Bethune House: A Beacon for a Nation
Bethune Memorial House National Historic Site of Canada in Gravenhurst, Ontario, commemorates the life and achievements of Dr. Norman Bethune.
Dr. Bethune is most famous for the last two years of his life, which were spent in China, serving as a surgeon and teacher. His dedicated and selfless service in the Second Sino-Japanese War and his contributions to health care and training make Bethune a familiar and beloved name in China.
China’s 1.3 billion people know his story and honour his legacy, and statues, monuments, museums and schools throughout China commemorate him.
Delegations from China visiting Bethune Memorial House often bring gifts to leave at his birthplace, and an ever-increasing number of visitors from the People’s Republic of China are visiting Bethune House to honour this giant of medicine, and those visits are having an impact locally.

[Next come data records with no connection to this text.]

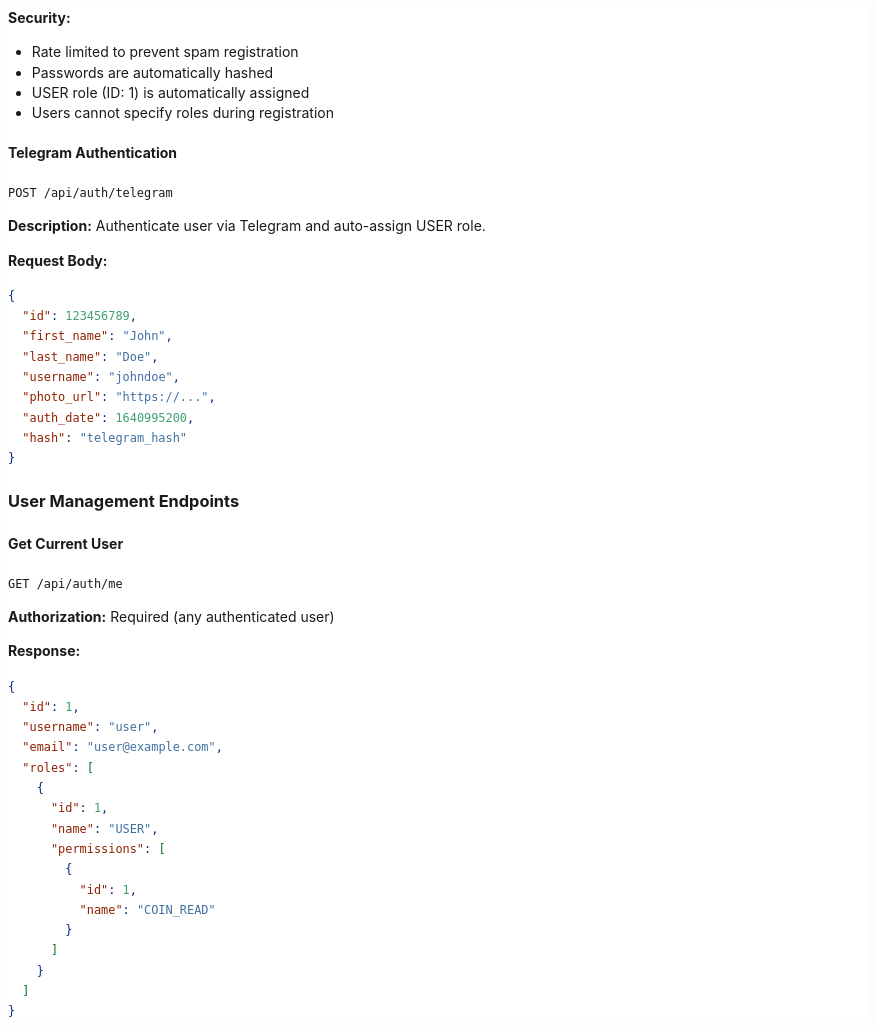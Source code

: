 **Security:**
- Rate limited to prevent spam registration
- Passwords are automatically hashed
- USER role (ID: 1) is automatically assigned
- Users cannot specify roles during registration

#### Telegram Authentication
```http
POST /api/auth/telegram
```

**Description:** Authenticate user via Telegram and auto-assign USER role.

**Request Body:**
```json
{
  "id": 123456789,
  "first_name": "John",
  "last_name": "Doe", 
  "username": "johndoe",
  "photo_url": "https://...",
  "auth_date": 1640995200,
  "hash": "telegram_hash"
}
```

### User Management Endpoints

#### Get Current User
```http
GET /api/auth/me
```

**Authorization:** Required (any authenticated user)

**Response:**
```json
{
  "id": 1,
  "username": "user",
  "email": "user@example.com",
  "roles": [
    {
      "id": 1,
      "name": "USER",
      "permissions": [
        {
          "id": 1,
          "name": "COIN_READ"
        }
      ]
    }
  ]
}
```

The night he arrived in China in 1937, he was summoned by Mao Tse-tung, Chairman of the Chinese Communist Party. Mao invited him to supervise the Eighth Route Army Border Hospital. Within a month, Bethune decided that he would be more effective at the front, where he could treat the wounded immediately.
Near the end of October 1939, while operating on a wounded soldier, Bethune accidentally cut his finger. This led to blood poisoning, but even while he was dying, he refused to stop working. Norman Bethune died in the early hours of November 12, 1939.
When Chairman Mao heard of his death, he wrote "In Memory of Norman Bethune." Now one of Mao's most famous essays, it is required reading in China and Bethune is revered as the ideal of selfless devotion to duty. His picture appears on posters, books, and postage stamps. Sometimes only a fragment of a sentence from Mao's essay is enough to identify him: "Without thought of self."
In Canada, the federal government acquired his birthplace, the former Presbyterian manse in Gravenhurst, in 1973, and officially opened it in 1976 as a Canadian memorial. The provincial and federal governments have combined efforts on a feasibility study to help understand how to prepare for the expected large influx of Chinese visitors in the coming years.